Bon, pour revenir à ta question: je ne me suis pas vraiment rendu compte que je me suis mis à collectionner. Les oldies ont suivi naturellement le revival, comme je te l'ai dit il y a eu PRINCE BUSTER puis le Best of Alton ELLIS et le Ken BOOTHE Mr Rock Steady, Skinhead Moonstomp, je débutais avec les repress. Par contre, je n'ai pas de souvenir de mon premier 45trs. J'achetais des repress Coxsone, Treasure Isle et Prince Buster à Blue Moon. Sinon, les originaux c'était à Londres chez Daddy Kool, Out On The Floor et d'autres boutiques de Camden (mais j'ai oublié les noms). Ensuite, je commandais sur des listes: Reggae Reggae Reggae, Icicle, Sound & Pressure, Pirate Records, les listes de Tim P. et de Duddley de Cardiff... Et oui, il n'y avait pas e-Bay. Mais, je crois avoir un parcours classique.
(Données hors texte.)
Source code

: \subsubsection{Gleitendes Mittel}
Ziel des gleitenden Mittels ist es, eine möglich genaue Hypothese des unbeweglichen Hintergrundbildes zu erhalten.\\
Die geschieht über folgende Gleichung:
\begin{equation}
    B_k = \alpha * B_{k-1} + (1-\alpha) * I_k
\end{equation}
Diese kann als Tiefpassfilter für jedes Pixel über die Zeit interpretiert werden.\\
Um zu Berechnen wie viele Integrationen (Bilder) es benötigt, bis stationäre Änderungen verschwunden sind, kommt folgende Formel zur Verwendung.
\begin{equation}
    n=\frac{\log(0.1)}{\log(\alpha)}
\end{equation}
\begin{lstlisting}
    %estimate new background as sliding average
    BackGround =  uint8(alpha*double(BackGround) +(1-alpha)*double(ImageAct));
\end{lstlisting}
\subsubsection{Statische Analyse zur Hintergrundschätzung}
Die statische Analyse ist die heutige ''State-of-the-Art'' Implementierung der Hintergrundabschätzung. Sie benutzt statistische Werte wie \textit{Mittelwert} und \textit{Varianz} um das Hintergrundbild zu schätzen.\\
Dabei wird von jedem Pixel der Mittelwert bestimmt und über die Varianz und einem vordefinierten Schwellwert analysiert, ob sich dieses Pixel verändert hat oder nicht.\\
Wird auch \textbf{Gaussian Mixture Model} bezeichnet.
Les disques qui t’intéressent sont uniquement les pressages anglais ou aussi les jamaïcains ? Quelles caractéristiques recherches-tu chez les uns ou les autres?


Les deux mon Général! A Londres, je trouvais essentiellement des press anglais et quelques jamaïcains sur listes. Mais avec e-Bay et l'internationalisation du marché, il est plus facile de trouver des press jamaïcains. Certains titres ne sont jamais sortis en Angleterre et d'autres sont meilleurs marché que les pressages de la perfide Albion. Donc, avec le temps je n'ai pas une préférence particulière pour tel ou tel pressage. Il existe aussi des pressages américains et européens: français, belges et hollandais, allemands, portugais et espagnols. Ce qui compte, c'est un press original avec une bonne dynamique.



Les 33 tours font partie des disques que tu recherches?


De moins en moins, voire quasiment plus depuis deux ans ou plus. Je me concentre sur les 45. Bien que je trouve que les albums sont de beaux objets, j'avoue y avoir moins d'attrait. Mais qui sait un jour, je m'en offrirai d'autres.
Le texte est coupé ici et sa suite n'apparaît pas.